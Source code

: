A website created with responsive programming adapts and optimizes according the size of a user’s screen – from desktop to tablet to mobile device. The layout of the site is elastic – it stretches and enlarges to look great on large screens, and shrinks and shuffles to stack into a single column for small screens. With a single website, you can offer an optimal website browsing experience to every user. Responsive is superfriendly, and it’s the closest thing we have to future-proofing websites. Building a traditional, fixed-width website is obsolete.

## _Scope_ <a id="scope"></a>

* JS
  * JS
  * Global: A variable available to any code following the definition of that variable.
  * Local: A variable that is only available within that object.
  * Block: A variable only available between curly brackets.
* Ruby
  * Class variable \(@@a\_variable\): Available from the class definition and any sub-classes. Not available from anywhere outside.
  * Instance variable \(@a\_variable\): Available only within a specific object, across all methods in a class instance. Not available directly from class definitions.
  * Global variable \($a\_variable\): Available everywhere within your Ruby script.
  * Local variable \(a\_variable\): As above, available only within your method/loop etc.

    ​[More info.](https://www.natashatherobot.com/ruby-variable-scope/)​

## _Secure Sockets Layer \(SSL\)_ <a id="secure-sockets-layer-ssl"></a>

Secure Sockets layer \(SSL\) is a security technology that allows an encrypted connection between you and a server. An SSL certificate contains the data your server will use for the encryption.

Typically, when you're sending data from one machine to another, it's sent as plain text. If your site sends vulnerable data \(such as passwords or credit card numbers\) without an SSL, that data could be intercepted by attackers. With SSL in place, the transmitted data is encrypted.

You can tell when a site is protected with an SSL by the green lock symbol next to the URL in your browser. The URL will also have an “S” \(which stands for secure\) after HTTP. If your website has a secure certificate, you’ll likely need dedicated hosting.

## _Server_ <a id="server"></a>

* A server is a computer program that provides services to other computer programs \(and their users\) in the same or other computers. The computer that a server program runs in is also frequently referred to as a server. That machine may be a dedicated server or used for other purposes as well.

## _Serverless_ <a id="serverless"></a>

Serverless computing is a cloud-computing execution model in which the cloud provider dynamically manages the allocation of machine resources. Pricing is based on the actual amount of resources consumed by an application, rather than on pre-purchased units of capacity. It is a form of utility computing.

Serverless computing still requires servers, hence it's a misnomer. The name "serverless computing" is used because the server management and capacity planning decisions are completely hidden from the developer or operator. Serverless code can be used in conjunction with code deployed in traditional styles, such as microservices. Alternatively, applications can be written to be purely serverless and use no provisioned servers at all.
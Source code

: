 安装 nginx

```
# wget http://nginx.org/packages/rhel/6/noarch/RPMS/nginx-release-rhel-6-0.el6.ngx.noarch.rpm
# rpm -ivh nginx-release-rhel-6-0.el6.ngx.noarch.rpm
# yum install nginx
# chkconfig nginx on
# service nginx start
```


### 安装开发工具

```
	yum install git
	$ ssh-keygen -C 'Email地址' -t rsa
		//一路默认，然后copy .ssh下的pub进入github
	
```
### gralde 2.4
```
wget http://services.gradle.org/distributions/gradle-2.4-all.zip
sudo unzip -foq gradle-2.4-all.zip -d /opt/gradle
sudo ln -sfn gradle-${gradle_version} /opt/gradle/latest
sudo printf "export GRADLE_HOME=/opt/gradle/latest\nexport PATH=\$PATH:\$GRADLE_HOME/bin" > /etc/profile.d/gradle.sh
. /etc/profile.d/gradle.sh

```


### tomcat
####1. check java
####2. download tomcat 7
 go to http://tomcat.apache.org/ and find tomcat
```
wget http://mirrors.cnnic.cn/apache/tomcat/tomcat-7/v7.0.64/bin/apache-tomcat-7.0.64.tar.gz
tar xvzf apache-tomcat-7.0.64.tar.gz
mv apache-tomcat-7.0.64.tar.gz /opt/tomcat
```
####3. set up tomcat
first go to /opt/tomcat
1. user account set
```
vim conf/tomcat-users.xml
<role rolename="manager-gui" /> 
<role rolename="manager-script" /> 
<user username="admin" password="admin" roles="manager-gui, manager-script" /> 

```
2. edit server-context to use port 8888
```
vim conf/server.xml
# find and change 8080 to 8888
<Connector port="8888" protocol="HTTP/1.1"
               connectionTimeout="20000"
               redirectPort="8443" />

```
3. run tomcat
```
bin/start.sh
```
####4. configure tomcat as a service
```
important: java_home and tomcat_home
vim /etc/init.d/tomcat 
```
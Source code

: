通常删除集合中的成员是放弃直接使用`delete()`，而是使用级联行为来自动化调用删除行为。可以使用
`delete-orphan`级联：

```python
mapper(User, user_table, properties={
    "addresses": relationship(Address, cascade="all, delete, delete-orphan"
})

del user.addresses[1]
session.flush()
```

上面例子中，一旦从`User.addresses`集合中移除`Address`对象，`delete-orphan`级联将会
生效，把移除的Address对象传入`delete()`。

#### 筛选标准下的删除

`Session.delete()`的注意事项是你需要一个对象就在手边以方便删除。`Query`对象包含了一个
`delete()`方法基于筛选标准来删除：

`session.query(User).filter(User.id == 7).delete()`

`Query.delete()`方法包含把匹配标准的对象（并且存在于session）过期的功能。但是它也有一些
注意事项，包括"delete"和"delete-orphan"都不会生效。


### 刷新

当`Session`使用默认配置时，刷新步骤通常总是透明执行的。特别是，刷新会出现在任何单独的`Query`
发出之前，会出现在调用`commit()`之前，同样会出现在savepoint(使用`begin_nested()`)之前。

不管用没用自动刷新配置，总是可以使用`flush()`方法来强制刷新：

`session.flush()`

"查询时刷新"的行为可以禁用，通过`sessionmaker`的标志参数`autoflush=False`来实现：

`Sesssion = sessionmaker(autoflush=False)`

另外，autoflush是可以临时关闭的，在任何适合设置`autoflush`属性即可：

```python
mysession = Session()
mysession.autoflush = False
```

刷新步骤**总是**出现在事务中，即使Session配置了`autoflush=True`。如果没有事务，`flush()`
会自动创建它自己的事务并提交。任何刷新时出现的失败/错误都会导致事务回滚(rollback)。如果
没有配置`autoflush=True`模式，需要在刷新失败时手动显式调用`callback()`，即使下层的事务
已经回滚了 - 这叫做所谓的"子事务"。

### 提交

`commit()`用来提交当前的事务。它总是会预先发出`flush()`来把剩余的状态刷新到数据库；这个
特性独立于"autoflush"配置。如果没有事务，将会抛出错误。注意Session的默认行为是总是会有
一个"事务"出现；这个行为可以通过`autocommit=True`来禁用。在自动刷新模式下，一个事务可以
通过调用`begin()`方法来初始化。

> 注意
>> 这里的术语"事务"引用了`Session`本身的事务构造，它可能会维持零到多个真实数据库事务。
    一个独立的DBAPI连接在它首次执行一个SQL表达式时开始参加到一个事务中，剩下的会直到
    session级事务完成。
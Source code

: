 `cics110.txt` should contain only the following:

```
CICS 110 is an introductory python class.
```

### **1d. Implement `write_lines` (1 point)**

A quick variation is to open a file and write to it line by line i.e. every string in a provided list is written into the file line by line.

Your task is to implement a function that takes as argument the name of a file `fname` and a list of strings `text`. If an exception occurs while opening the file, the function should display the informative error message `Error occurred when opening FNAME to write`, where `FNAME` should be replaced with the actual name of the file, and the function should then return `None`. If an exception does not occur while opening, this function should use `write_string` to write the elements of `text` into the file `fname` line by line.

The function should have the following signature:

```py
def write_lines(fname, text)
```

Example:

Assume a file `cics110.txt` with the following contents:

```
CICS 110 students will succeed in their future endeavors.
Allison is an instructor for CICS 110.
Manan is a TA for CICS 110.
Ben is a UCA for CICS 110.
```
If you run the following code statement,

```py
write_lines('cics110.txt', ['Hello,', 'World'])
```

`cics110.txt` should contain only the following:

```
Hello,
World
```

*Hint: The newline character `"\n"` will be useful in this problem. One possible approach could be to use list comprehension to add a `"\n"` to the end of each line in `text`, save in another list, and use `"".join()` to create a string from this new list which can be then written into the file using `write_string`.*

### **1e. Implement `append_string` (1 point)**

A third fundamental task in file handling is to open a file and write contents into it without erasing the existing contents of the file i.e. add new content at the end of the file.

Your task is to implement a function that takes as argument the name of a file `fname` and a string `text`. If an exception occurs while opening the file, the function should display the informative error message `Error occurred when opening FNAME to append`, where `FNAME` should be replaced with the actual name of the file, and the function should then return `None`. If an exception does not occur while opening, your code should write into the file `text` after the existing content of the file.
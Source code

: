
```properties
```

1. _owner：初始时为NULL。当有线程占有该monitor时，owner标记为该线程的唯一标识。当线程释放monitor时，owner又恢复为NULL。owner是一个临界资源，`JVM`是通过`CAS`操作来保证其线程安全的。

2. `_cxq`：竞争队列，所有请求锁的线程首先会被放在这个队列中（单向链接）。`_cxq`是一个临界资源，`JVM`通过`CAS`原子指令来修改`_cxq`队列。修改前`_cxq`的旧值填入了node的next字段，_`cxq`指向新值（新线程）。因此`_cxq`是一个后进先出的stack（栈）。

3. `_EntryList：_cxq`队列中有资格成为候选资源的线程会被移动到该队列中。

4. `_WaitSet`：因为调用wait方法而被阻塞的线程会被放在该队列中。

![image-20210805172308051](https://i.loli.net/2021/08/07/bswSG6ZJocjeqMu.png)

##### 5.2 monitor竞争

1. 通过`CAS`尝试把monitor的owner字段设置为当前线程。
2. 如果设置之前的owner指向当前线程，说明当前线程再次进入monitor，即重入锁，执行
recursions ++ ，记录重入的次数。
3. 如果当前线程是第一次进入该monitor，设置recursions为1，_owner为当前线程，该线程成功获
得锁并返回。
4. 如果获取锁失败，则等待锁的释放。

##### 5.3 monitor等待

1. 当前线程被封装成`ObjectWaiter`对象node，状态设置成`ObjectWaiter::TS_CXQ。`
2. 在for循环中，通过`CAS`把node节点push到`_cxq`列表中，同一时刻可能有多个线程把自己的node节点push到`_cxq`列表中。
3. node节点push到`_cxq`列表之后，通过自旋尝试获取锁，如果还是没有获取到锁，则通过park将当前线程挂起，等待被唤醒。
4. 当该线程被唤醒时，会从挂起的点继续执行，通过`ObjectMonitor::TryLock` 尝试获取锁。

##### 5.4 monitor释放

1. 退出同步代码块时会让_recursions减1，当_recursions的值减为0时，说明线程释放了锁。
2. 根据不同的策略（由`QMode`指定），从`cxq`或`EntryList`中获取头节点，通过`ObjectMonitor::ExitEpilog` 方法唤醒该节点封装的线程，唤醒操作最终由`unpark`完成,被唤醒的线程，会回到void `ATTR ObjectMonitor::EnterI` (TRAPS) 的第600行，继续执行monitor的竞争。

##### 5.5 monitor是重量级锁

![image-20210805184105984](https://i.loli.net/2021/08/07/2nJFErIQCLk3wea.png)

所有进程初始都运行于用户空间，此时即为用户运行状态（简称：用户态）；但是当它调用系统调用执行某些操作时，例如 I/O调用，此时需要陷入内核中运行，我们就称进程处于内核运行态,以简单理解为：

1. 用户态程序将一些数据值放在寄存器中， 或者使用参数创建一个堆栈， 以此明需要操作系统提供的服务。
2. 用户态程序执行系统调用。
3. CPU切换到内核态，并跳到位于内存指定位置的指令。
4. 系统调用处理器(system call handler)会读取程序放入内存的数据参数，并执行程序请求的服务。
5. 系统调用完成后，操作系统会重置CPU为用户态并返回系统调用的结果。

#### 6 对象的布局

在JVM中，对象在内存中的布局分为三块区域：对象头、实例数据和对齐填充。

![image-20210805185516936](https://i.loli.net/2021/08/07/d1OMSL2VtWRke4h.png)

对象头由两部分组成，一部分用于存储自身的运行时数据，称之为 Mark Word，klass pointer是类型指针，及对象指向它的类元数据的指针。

━━━━━━━━━━━━━━━━━━━━━━━━━━━━━━

◆ What you need to do:
Identify the lines in the entries that hold "users" and return each one.

◆ Final answer:
* A server is a computer program that provides services to other computer programs \(and their users\) in the same or other computers. The computer that a server program runs in is also frequently referred to as a server. That machine may be a dedicated server or used for other purposes as well.
vim conf/tomcat-users.xml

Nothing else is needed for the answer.